In the data below, the answer is the run of lines from the line containing "3. **Existing Infrastructure" through the line containing "1 | **50% reduction** |", both included; print it exactly and nothing else.

▶ _Data extracts_
- Opening Delimiter -
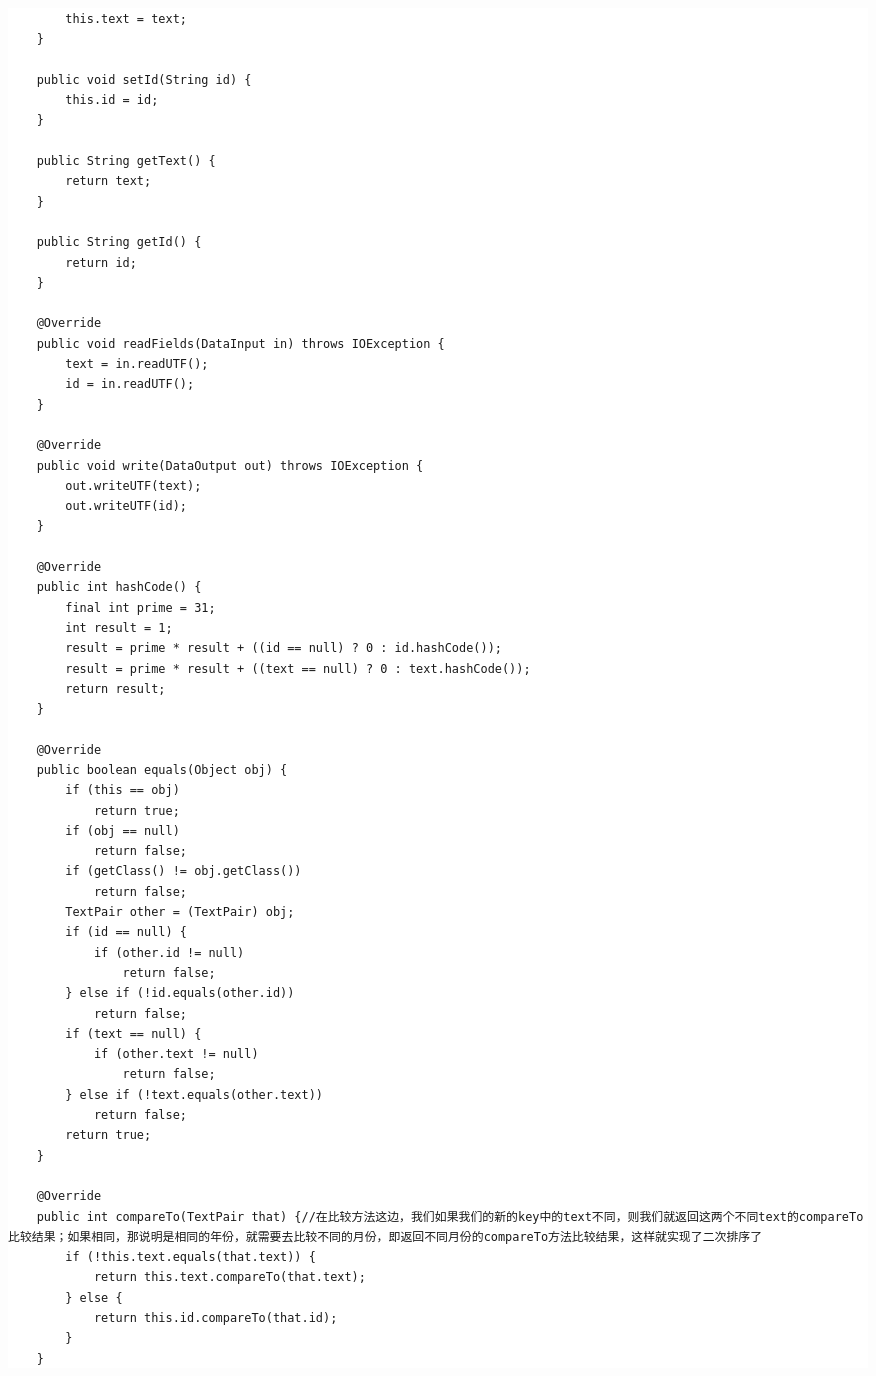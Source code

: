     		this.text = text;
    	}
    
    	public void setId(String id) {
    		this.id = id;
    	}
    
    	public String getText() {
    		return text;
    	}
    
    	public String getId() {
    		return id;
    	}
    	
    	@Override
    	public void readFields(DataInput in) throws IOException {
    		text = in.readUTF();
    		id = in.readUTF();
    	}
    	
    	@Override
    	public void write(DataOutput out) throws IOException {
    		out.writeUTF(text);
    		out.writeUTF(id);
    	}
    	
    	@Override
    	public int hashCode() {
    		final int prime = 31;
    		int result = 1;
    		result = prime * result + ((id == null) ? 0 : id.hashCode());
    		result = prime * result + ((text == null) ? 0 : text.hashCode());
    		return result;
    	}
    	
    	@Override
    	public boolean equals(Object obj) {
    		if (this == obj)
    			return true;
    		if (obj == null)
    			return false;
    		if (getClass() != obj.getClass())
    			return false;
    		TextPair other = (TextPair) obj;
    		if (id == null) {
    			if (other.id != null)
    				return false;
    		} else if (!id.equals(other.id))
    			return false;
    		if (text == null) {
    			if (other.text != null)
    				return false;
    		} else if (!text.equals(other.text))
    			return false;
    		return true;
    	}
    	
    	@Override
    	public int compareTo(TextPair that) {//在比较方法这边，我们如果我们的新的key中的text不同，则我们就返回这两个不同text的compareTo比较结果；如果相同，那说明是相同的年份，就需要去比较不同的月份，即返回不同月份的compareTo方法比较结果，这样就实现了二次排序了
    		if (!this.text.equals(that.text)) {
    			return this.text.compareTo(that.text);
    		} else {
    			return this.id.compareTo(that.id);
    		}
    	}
- Closing Delimiter -
- Opening Delimiter -
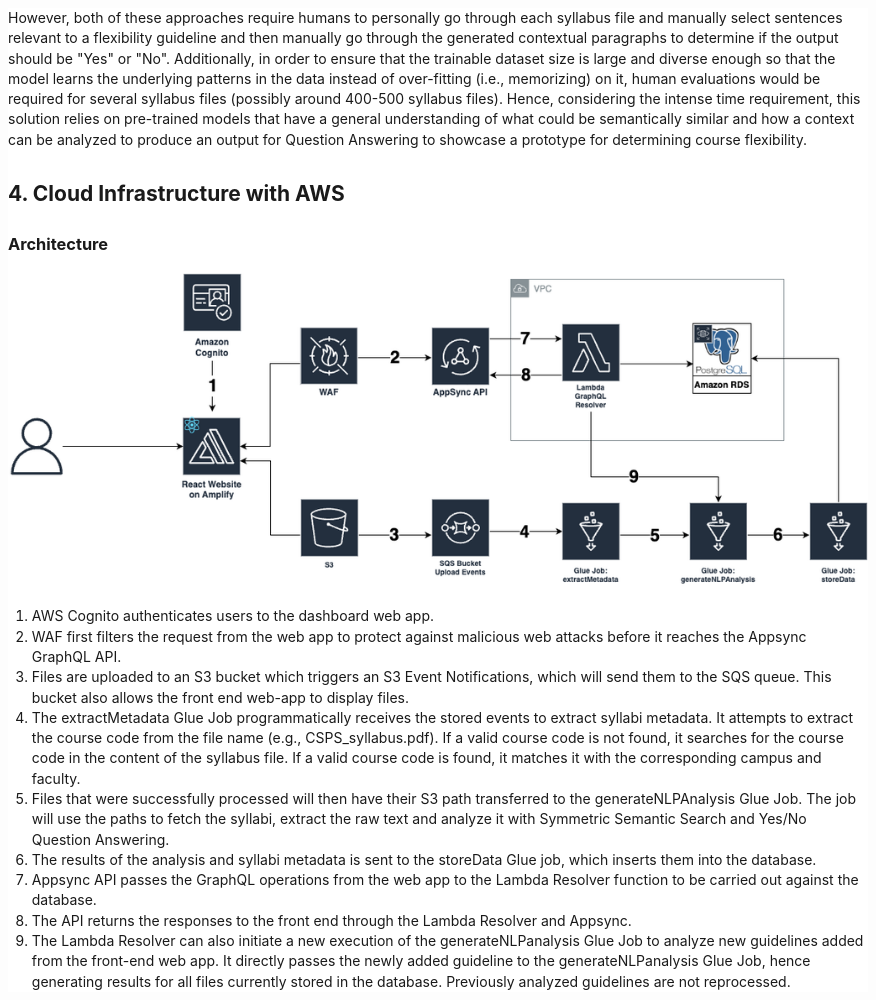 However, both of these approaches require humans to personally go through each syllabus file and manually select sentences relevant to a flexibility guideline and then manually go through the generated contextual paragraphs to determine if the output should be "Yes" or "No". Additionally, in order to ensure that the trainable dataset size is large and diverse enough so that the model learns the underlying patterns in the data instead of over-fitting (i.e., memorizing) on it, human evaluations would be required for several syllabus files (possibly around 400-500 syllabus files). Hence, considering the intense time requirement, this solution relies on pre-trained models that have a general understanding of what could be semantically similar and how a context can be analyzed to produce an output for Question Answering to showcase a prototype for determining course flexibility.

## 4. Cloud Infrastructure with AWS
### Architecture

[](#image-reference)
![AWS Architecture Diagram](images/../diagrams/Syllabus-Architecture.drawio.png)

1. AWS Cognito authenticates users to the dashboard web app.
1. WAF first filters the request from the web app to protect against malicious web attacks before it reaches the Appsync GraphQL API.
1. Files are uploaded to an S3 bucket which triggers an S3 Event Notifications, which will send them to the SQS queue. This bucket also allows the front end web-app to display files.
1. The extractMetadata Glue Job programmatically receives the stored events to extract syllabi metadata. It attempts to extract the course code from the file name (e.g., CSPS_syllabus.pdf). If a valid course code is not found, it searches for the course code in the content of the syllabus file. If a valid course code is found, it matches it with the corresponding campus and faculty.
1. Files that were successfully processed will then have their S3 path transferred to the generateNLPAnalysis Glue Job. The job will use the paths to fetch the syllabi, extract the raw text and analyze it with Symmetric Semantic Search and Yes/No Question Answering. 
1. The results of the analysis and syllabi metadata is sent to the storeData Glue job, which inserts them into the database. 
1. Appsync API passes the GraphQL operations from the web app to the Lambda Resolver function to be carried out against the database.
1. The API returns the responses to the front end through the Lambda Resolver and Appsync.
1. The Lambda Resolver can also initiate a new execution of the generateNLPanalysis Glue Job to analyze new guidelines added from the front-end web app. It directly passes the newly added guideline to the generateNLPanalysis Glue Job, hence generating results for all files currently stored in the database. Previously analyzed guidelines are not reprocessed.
- Closing Delimiter -
- Opening Delimiter -
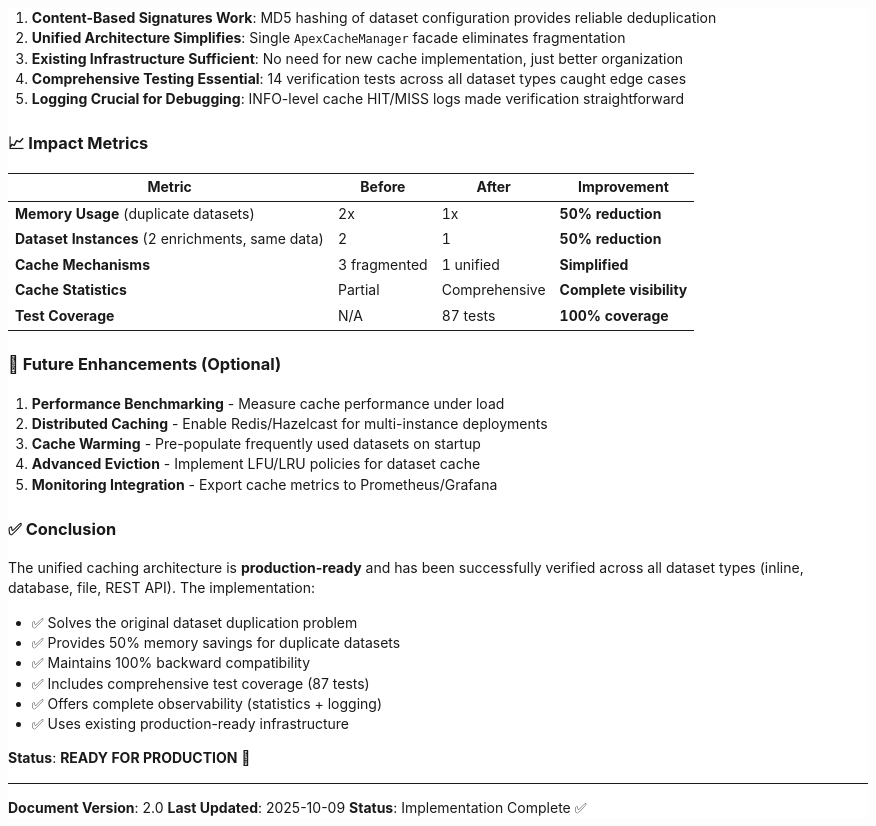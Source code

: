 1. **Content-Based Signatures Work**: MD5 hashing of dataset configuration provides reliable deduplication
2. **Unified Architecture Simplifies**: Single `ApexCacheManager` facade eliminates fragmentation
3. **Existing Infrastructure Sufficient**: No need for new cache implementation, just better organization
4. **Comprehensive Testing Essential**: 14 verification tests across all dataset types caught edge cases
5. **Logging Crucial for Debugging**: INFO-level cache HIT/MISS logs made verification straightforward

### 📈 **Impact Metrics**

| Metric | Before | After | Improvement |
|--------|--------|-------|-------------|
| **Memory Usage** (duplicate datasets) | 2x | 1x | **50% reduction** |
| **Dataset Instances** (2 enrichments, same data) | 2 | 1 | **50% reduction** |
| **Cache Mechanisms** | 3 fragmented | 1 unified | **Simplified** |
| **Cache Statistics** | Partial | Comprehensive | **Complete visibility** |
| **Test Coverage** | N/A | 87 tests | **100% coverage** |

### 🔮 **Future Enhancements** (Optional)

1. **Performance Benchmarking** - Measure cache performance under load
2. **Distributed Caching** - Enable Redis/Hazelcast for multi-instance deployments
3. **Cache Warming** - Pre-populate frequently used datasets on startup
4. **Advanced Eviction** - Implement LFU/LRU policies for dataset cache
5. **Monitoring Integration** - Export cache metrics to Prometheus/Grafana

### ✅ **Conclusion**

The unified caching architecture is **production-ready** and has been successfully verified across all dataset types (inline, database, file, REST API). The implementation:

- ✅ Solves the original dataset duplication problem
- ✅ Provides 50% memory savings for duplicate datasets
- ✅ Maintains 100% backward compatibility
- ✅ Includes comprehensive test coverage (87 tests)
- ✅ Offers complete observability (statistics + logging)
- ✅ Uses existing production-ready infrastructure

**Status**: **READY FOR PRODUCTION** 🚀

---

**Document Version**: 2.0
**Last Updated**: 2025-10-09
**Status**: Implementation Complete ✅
- Closing Delimiter -
▶ _Answer space_
3. **Existing Infrastructure Sufficient**: No need for new cache implementation, just better organization
4. **Comprehensive Testing Essential**: 14 verification tests across all dataset types caught edge cases
5. **Logging Crucial for Debugging**: INFO-level cache HIT/MISS logs made verification straightforward

### 📈 **Impact Metrics**

| Metric | Before | After | Improvement |
|--------|--------|-------|-------------|
| **Memory Usage** (duplicate datasets) | 2x | 1x | **50% reduction** |
| **Dataset Instances** (2 enrichments, same data) | 2 | 1 | **50% reduction** |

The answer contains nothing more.